AVAILABLE DATA |
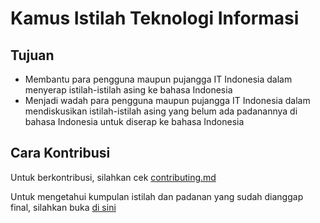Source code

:# Kamus Istilah Teknologi Informasi

## Tujuan

- Membantu para pengguna maupun pujangga IT Indonesia dalam menyerap istilah-istilah asing ke bahasa Indonesia
- Menjadi wadah para pengguna maupun pujangga IT Indonesia dalam mendiskusikan istilah-istilah asing yang belum ada padanannya di bahasa Indonesia untuk diserap ke bahasa Indonesia

## Cara Kontribusi

Untuk berkontribusi, silahkan cek [contributing.md](contributing.md)

Untuk mengetahui kumpulan istilah dan padanan yang sudah dianggap final, silahkan buka [di sini](istilah.md)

THE PROBLEM | Check each line of the listing above. Copy the ones with the word "asing".

TASK RESULT |
- Membantu para pengguna maupun pujangga IT Indonesia dalam menyerap istilah-istilah asing ke bahasa Indonesia
- Menjadi wadah para pengguna maupun pujangga IT Indonesia dalam mendiskusikan istilah-istilah asing yang belum ada padanannya di bahasa Indonesia untuk diserap ke bahasa Indonesia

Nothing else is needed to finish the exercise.